Although Bally’s execs stressed that the Tropicana Las Vegas is still an asset new to the company fold, they were noncommittal as to its future.
“We’ve bought what we define as a long-term option,” said Papanier, raising the prospect of a managerial flip (the real estate is owned by Gaming & Leisure Properties) or “the right project at an appropriate return.” He provided no hard news on the Oakland Athletics, who have apparently moved on from the Tropicana, first reported to be in talks with Circus Circus owner Phil Ruffin and now with the Rio, in their quest for a Las Vegas baseball-stadium site.
Whether in Las Vegas or elsewhere, consumer habits were described as steady. “We’re seeing really solid spend,” said Reeves. “We’re not any strain there at all.”
Added Lavan, “If we hold trends where we are today, we’ll be above our [revenue] guidance,” but he expects a consumer pullback between April and June.
“It’s still a tight labor market,” remarked Papanier, “and hard to fill jobs to meet demand.”
One region into which the Bally’s executive team would like to expand is South America, particularly Brazil, where legalized gambling has very recently been enabled. “We’re absolutely looking to expansion in South America,” said Reeves. “I particularly like the Brazil market. We think it has great potential and will be a strong pillar for us.”

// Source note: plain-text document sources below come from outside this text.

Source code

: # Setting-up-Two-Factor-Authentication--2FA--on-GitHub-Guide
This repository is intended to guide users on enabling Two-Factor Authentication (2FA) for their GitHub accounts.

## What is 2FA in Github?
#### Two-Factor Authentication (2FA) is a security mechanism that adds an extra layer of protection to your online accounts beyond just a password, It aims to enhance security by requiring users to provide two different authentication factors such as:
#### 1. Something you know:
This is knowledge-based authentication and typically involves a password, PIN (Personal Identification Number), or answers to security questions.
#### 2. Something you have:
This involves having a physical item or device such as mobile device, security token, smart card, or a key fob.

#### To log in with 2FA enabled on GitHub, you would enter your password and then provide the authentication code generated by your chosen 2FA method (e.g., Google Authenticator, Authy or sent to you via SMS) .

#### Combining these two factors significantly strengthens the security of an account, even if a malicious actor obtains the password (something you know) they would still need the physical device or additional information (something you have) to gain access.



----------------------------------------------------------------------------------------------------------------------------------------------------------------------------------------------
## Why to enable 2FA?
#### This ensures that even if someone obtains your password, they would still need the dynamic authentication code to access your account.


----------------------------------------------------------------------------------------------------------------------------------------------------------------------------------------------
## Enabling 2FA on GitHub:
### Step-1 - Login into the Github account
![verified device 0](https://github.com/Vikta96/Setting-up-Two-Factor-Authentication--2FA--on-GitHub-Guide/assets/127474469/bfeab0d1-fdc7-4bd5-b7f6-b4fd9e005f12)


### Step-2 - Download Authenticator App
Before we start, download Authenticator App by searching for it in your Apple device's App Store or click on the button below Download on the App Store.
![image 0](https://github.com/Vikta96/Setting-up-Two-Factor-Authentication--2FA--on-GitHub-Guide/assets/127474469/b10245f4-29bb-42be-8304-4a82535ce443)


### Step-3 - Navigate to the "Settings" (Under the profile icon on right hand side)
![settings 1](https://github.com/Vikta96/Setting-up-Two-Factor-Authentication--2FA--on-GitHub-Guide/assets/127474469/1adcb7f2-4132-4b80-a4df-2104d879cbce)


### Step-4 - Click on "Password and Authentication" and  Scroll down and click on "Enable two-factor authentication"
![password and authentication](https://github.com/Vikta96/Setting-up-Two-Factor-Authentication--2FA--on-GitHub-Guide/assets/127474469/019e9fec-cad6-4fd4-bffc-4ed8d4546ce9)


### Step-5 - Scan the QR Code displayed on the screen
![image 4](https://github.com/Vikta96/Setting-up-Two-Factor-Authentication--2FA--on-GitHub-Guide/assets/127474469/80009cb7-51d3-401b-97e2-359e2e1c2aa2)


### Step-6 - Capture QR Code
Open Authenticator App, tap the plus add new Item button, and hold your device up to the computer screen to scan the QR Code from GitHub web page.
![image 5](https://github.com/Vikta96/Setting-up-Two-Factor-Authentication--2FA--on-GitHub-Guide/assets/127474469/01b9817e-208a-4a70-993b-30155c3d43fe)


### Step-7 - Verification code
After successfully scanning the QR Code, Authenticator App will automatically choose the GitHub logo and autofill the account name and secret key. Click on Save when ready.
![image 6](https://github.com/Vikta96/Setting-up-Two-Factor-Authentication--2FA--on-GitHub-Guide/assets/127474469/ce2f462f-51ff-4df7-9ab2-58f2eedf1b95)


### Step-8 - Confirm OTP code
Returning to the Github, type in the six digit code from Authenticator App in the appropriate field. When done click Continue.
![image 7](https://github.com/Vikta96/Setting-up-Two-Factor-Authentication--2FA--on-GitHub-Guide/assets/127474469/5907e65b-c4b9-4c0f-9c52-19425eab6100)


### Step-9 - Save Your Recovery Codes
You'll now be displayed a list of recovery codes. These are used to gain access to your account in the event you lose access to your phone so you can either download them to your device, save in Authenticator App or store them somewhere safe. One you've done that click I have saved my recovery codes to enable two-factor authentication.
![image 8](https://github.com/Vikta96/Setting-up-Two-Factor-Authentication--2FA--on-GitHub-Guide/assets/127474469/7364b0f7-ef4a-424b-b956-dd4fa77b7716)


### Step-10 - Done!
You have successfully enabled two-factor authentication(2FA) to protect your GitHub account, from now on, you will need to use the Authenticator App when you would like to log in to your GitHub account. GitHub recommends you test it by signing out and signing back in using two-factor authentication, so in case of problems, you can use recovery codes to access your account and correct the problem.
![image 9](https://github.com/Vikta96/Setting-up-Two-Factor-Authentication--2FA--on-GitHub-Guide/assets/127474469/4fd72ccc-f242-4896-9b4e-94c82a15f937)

In the interactive sphere, there was good news from the United Kingdom, where revenues rose 12 percent. Reeves called the numbers “strong … well ahead of the market [with] smaller operators going away and the bigger operators,” such as BallyBet, “gaining market share.”
Stateside, Bally’s $4 million a month in gross gaming revenue from its internet casino in New Jersey was highlighted, as was the March-to-June launch of BallyBet in Pennsylvania.
One analyst asked for a timeline for when the interactive division would be profitable, but received no definitive answer. Said Reeves, “We’re in it for the absolute long haul, but we won’t make the same mistakes we’ve made before. … You firstly have to build people’s trust in your proposition,” then business will improve over time.
As far as reversing any mistakes was concerned, Reeves stated, “Our technology pipeline has been totally reworked.” The Bet.Works acquisition “didn’t give us the platform to develop a more competitive product. This will not happen again.” He promised to “follow the data,” focusing on scalable opportunities and pursuing them harder, deemphasizing sports betting to an “acquisition tool” to obtain customers.
Added Lavan, “We continue to focus on profitability in cutting costs.”
As for what his managerial style would be, Reeves said, “I’ll play to my strengths. They’re in data and leveraging technology across all of our assets. … We’ll push hard.”